→ **Information given**:
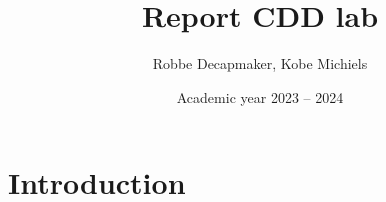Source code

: \documentclass[a4paper,kul]{kulakarticle} %
\date{Academic year 2023 -- 2024}
\title{Report CDD lab}
\author{Robbe Decapmaker, Kobe Michiels}
\begin{document}
\maketitle
\section{Introduction}
\end{document}
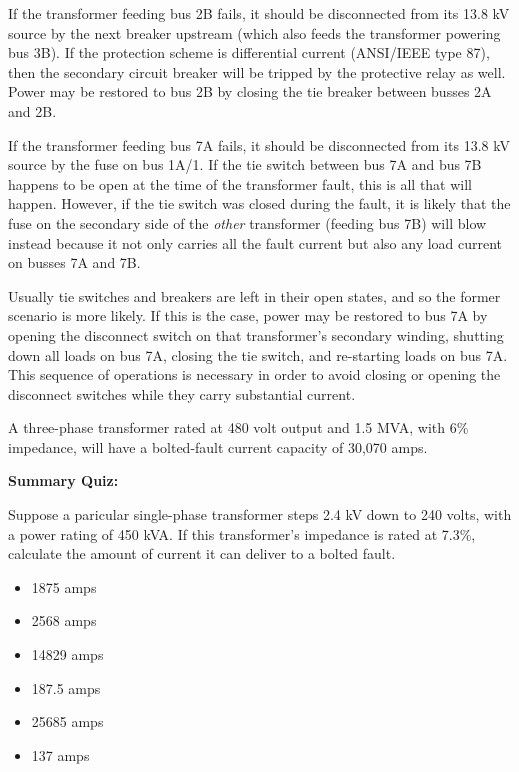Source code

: \vskip 10pt

If the transformer feeding bus 2B fails, it should be disconnected from its 13.8 kV source by the next breaker upstream (which also feeds the transformer powering bus 3B).  If the protection scheme is differential current (ANSI/IEEE type 87), then the secondary circuit breaker will be tripped by the protective relay as well.  Power may be restored to bus 2B by closing the tie breaker between busses 2A and 2B.

\vskip 10pt

If the transformer feeding bus 7A fails, it should be disconnected from its 13.8 kV source by the fuse on bus 1A/1.  If the tie switch between bus 7A and bus 7B happens to be open at the time of the transformer fault, this is all that will happen.  However, if the tie switch was closed during the fault, it is likely that the fuse on the secondary side of the {\it other} transformer (feeding bus 7B) will blow instead because it not only carries all the fault current but also any load current on busses 7A and 7B.  

Usually tie switches and breakers are left in their open states, and so the former scenario is more likely.  If this is the case, power may be restored to bus 7A by opening the disconnect switch on that transformer's secondary winding, shutting down all loads on bus 7A, closing the tie switch, and re-starting loads on bus 7A.  This sequence of operations is necessary in order to avoid closing or opening the disconnect switches while they carry substantial current.

\vskip 10pt

A three-phase transformer rated at 480 volt output and 1.5 MVA, with 6\% impedance, will have a bolted-fault current capacity of 30,070 amps.









\vfil \eject

\noindent
{\bf Summary Quiz:}

Suppose a paricular single-phase transformer steps 2.4 kV down to 240 volts, with a power rating of 450 kVA.  If this transformer's impedance is rated at 7.3\%, calculate the amount of current it can deliver to a bolted fault.

\begin{itemize}
\item{} 1875 amps
\vskip 5pt 
\item{} 2568 amps
\vskip 5pt 
\item{} 14829 amps
\vskip 5pt 
\item{} 187.5 amps
\vskip 5pt 
\item{} 25685 amps
\vskip 5pt 
\item{} 137 amps
\end{itemize}





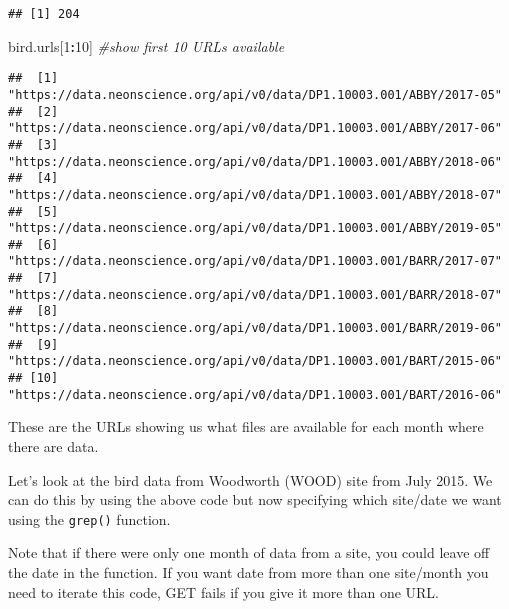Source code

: \documentclass[]{book}
\newenvironment{Shaded}{\begin{snugshade}}{\end{snugshade}}
\newcommand{\CommentTok}[1]{\textcolor[rgb]{0.56,0.35,0.01}{\textit{#1}}}
\newcommand{\DataTypeTok}[1]{\textcolor[rgb]{0.13,0.29,0.53}{#1}}
\newcommand{\DecValTok}[1]{\textcolor[rgb]{0.00,0.00,0.81}{#1}}
\newcommand{\KeywordTok}[1]{\textcolor[rgb]{0.13,0.29,0.53}{\textbf{#1}}}
\newcommand{\NormalTok}[1]{#1}
\newcommand{\OperatorTok}[1]{\textcolor[rgb]{0.81,0.36,0.00}{\textbf{#1}}}
\newcommand{\StringTok}[1]{\textcolor[rgb]{0.31,0.60,0.02}{#1}}
\begin{document}
\begin{verbatim}
## [1] 204
\end{verbatim}

\begin{Shaded}
\begin{Highlighting}[]
\NormalTok{bird.urls[}\DecValTok{1}\OperatorTok{:}\DecValTok{10}\NormalTok{] }\CommentTok{#show first 10 URLs available}
\end{Highlighting}
\end{Shaded}

\begin{verbatim}
##  [1] "https://data.neonscience.org/api/v0/data/DP1.10003.001/ABBY/2017-05"
##  [2] "https://data.neonscience.org/api/v0/data/DP1.10003.001/ABBY/2017-06"
##  [3] "https://data.neonscience.org/api/v0/data/DP1.10003.001/ABBY/2018-06"
##  [4] "https://data.neonscience.org/api/v0/data/DP1.10003.001/ABBY/2018-07"
##  [5] "https://data.neonscience.org/api/v0/data/DP1.10003.001/ABBY/2019-05"
##  [6] "https://data.neonscience.org/api/v0/data/DP1.10003.001/BARR/2017-07"
##  [7] "https://data.neonscience.org/api/v0/data/DP1.10003.001/BARR/2018-07"
##  [8] "https://data.neonscience.org/api/v0/data/DP1.10003.001/BARR/2019-06"
##  [9] "https://data.neonscience.org/api/v0/data/DP1.10003.001/BART/2015-06"
## [10] "https://data.neonscience.org/api/v0/data/DP1.10003.001/BART/2016-06"
\end{verbatim}

These are the URLs showing us what files are available for each month where
there are data.

Let's look at the bird data from Woodworth (WOOD) site from July 2015. We can do
this by using the above code but now specifying which site/date we want using
the \texttt{grep()} function.

Note that if there were only one month of data from a site, you could leave
off the date in the function. If you want date from more than one site/month
you need to iterate this code, GET fails if you give it more than one URL.

\begin{Shaded}
\end{Shaded}
\end{document}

→ **Task to complete**:
Your answer must be the records above, word for word, with every picture left out.

→ **Finished task**:
Source code

: \documentclass[a4paper,kul]{kulakarticle} %
\date{Academic year 2023 -- 2024}
\title{Report CDD lab}
\author{Robbe Decapmaker, Kobe Michiels}
\begin{document}
\maketitle
\section{Introduction}
\end{document}
Source code

: \vskip 10pt

If the transformer feeding bus 2B fails, it should be disconnected from its 13.8 kV source by the next breaker upstream (which also feeds the transformer powering bus 3B).  If the protection scheme is differential current (ANSI/IEEE type 87), then the secondary circuit breaker will be tripped by the protective relay as well.  Power may be restored to bus 2B by closing the tie breaker between busses 2A and 2B.

\vskip 10pt

If the transformer feeding bus 7A fails, it should be disconnected from its 13.8 kV source by the fuse on bus 1A/1.  If the tie switch between bus 7A and bus 7B happens to be open at the time of the transformer fault, this is all that will happen.  However, if the tie switch was closed during the fault, it is likely that the fuse on the secondary side of the {\it other} transformer (feeding bus 7B) will blow instead because it not only carries all the fault current but also any load current on busses 7A and 7B.  

Usually tie switches and breakers are left in their open states, and so the former scenario is more likely.  If this is the case, power may be restored to bus 7A by opening the disconnect switch on that transformer's secondary winding, shutting down all loads on bus 7A, closing the tie switch, and re-starting loads on bus 7A.  This sequence of operations is necessary in order to avoid closing or opening the disconnect switches while they carry substantial current.

\vskip 10pt

A three-phase transformer rated at 480 volt output and 1.5 MVA, with 6\% impedance, will have a bolted-fault current capacity of 30,070 amps.









\vfil \eject

\noindent
{\bf Summary Quiz:}

Suppose a paricular single-phase transformer steps 2.4 kV down to 240 volts, with a power rating of 450 kVA.  If this transformer's impedance is rated at 7.3\%, calculate the amount of current it can deliver to a bolted fault.

\begin{itemize}
\item{} 1875 amps
\vskip 5pt 
\item{} 2568 amps
\vskip 5pt 
\item{} 14829 amps
\vskip 5pt 
\item{} 187.5 amps
\vskip 5pt 
\item{} 25685 amps
\vskip 5pt 
\item{} 137 amps
\end{itemize}





Source code

: \documentclass[]{book}
\newenvironment{Shaded}{\begin{snugshade}}{\end{snugshade}}
\newcommand{\CommentTok}[1]{\textcolor[rgb]{0.56,0.35,0.01}{\textit{#1}}}
\newcommand{\DataTypeTok}[1]{\textcolor[rgb]{0.13,0.29,0.53}{#1}}
\newcommand{\DecValTok}[1]{\textcolor[rgb]{0.00,0.00,0.81}{#1}}
\newcommand{\KeywordTok}[1]{\textcolor[rgb]{0.13,0.29,0.53}{\textbf{#1}}}
\newcommand{\NormalTok}[1]{#1}
\newcommand{\OperatorTok}[1]{\textcolor[rgb]{0.81,0.36,0.00}{\textbf{#1}}}
\newcommand{\StringTok}[1]{\textcolor[rgb]{0.31,0.60,0.02}{#1}}
\begin{document}
\begin{verbatim}
## [1] 204
\end{verbatim}

\begin{Shaded}
\begin{Highlighting}[]
\NormalTok{bird.urls[}\DecValTok{1}\OperatorTok{:}\DecValTok{10}\NormalTok{] }\CommentTok{#show first 10 URLs available}
\end{Highlighting}
\end{Shaded}

\begin{verbatim}
##  [1] "https://data.neonscience.org/api/v0/data/DP1.10003.001/ABBY/2017-05"
##  [2] "https://data.neonscience.org/api/v0/data/DP1.10003.001/ABBY/2017-06"
##  [3] "https://data.neonscience.org/api/v0/data/DP1.10003.001/ABBY/2018-06"
##  [4] "https://data.neonscience.org/api/v0/data/DP1.10003.001/ABBY/2018-07"
##  [5] "https://data.neonscience.org/api/v0/data/DP1.10003.001/ABBY/2019-05"
##  [6] "https://data.neonscience.org/api/v0/data/DP1.10003.001/BARR/2017-07"
##  [7] "https://data.neonscience.org/api/v0/data/DP1.10003.001/BARR/2018-07"
##  [8] "https://data.neonscience.org/api/v0/data/DP1.10003.001/BARR/2019-06"
##  [9] "https://data.neonscience.org/api/v0/data/DP1.10003.001/BART/2015-06"
## [10] "https://data.neonscience.org/api/v0/data/DP1.10003.001/BART/2016-06"
\end{verbatim}

These are the URLs showing us what files are available for each month where
there are data.

Let's look at the bird data from Woodworth (WOOD) site from July 2015. We can do
this by using the above code but now specifying which site/date we want using
the \texttt{grep()} function.

Note that if there were only one month of data from a site, you could leave
off the date in the function. If you want date from more than one site/month
you need to iterate this code, GET fails if you give it more than one URL.

\begin{Shaded}
\end{Shaded}
\end{document}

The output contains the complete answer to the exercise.